The differences between script and screen are readily apparent here.  Whether it is Hooper or Spielberg's modifications is anyone's guess, but both Spielberg and Hooper must have been present mapping out the chaos that is ensuing in these shots.  Did you know that once the Freelings drive away from the house, there is supposed to be an extended sequence of the Freeling car being harangued by numerous obstacles, such as a corpse popping out of the middle of the cracking road, and that the vision of the house imploding was supposed to be seen from Steven's POV further down the street?  Whose decision it was to streamline the sequence and remove this identification with Steven is, again, only up for speculation, but anonymizing characters rather than insisting on an abundance of POV and audience identification techniques is much more aligned with Hooper than it is to Spielberg.  Spielberg surely was present to make sure the intensive corpse-launching stunts were up to snuff, but the overall direction this scene eventually took points to Hooper's influence.  There is some hints of Spielberg's sense of staging being utilized to map out Teague and Steven's spatial relationship, such as when they converge so that Steven could scream at Teague about the headstones, and a BTS photo exists of Spielberg directing Craig T. Nelson as he holds James Karen by the lapels, but one can interpret this as Spielberg merely assisting on a chaotic and heavy-loaded day on the set while Hooper was off actually determining how the scene was to play out.  Perhaps Spielberg was merely making a suggestion about Nelson and Karen's tete-a-tete while Hooper was just outside the frame of the photo, having just determined all the factors that go against Spielberg's initial vision of the scene.  The differences are that consequential to the ultimate tone of the scene.  The framing of each shot is that Hooperian, while the only Spielbergian tic slipping in is Karen axially sliding into the frame just as Nelson spots him and grabs him.  But Nelson and Karen were never supposed to even touch each other, according to the shooting script.  Regardless of who determined these alterations, the Hooper-style framing gives it a particularly matter-of-fact intensity that Spielberg would probably dilute with grandiose orchestrations (especially if Dana was to be present earlier in the scene).

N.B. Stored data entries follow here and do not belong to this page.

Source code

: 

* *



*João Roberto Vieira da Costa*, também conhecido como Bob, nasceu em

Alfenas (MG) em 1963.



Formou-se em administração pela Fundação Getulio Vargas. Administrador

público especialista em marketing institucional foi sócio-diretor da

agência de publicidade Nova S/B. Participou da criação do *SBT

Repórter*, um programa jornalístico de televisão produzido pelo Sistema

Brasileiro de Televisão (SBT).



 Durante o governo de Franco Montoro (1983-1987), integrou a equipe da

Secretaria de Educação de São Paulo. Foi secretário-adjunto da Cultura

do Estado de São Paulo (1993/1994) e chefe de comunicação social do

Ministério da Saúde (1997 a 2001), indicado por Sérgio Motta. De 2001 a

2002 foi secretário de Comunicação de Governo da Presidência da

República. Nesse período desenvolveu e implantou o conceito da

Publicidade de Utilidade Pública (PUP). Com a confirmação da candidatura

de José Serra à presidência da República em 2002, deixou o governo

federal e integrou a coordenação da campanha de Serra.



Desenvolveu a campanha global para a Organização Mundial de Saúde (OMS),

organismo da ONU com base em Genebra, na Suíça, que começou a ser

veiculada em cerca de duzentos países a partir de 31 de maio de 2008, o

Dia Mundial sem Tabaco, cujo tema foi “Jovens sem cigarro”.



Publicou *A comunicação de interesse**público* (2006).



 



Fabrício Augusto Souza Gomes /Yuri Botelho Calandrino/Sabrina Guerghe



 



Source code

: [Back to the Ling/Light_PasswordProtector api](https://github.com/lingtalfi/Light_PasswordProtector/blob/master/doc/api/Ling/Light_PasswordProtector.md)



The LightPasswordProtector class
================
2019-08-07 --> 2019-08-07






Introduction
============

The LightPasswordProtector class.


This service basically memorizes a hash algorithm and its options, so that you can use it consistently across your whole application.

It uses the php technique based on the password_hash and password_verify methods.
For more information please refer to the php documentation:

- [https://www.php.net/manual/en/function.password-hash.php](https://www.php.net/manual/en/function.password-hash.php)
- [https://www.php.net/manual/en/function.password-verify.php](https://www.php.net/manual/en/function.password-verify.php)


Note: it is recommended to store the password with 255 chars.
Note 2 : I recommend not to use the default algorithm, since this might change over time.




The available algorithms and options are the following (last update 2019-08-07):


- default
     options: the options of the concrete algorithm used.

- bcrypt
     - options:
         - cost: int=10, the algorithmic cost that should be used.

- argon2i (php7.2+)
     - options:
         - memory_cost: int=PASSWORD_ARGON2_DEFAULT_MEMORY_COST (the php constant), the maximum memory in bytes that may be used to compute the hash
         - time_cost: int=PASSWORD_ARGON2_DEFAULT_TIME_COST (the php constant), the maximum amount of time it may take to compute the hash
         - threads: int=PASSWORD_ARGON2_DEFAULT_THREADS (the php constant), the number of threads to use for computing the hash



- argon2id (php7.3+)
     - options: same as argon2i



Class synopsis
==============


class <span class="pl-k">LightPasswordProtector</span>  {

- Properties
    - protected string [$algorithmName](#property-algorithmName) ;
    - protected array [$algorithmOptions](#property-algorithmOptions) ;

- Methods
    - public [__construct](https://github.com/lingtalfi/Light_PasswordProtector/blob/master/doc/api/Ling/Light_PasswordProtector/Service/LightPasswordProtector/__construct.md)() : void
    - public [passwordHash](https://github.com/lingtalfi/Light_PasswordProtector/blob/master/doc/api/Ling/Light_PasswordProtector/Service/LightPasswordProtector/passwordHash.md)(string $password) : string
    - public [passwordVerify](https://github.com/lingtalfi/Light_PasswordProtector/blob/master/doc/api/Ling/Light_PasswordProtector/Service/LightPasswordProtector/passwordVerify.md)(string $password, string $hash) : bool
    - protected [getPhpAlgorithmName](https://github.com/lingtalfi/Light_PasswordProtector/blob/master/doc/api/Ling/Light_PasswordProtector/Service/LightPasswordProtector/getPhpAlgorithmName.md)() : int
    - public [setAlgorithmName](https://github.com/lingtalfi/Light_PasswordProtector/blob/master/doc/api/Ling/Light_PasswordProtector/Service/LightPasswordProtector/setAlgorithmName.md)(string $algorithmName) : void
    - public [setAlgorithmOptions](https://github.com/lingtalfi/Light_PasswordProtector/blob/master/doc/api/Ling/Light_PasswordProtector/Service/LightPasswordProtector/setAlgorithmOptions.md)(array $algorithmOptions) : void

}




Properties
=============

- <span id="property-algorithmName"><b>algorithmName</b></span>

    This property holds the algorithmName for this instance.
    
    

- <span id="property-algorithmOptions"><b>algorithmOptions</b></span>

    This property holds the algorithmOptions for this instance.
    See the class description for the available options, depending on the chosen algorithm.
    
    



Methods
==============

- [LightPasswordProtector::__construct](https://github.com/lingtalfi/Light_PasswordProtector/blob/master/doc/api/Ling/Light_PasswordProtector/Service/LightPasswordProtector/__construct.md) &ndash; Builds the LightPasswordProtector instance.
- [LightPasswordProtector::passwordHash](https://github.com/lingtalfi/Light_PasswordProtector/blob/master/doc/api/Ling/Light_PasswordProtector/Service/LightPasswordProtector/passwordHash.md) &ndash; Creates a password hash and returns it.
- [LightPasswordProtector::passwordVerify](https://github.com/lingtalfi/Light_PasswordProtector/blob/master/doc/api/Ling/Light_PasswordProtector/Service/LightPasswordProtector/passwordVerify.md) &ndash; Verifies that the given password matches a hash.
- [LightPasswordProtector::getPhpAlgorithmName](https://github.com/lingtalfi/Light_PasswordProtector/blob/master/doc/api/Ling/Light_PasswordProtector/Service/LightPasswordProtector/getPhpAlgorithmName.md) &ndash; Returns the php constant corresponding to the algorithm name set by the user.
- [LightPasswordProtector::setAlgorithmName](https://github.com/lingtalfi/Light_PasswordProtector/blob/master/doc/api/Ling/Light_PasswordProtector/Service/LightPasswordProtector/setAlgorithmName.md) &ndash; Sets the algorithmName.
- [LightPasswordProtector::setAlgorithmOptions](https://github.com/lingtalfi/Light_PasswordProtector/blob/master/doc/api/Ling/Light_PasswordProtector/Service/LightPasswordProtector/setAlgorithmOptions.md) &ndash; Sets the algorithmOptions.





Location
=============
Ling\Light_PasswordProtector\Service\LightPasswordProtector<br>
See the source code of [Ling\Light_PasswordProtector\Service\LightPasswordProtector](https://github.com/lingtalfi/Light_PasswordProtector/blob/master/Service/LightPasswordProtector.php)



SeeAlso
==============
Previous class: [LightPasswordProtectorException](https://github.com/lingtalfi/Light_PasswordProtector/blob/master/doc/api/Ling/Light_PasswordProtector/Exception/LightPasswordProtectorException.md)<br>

Anyway, the point of this post is that this sequence was shot in the first week, the supposed week when Spielberg was more hands on than Hooper probably might have wanted.  Thus the sneaking in of the Spielbergian tic every now and then.  But it makes sense, as the integral nature of mechanical and pyrotechnical stunts in a practical location would make the experienced heavyweight producer's presence required with the admitted FX neophyte Hooper as the director.  Thus, more misconceptions could be made, Spielberg's intense focus on the pulling off of the sequence's expensive effects making it seem like a set that was his rather than Hooper's.  But the conversation between the two filmmakers was surely happening, evidenced in the streamlining and making more intimately intense the construction of the scene - a Hooperian trait.  Whatever point Spielberg may have approached an actor and commandeered the set-up of one of the scene's exploding rigs, the sequence construction itself shows Hooper's uniquely simple yet vivid style determining the direction the scene ultimately takes, further evinced by the stark differences from the script and the tone of the script.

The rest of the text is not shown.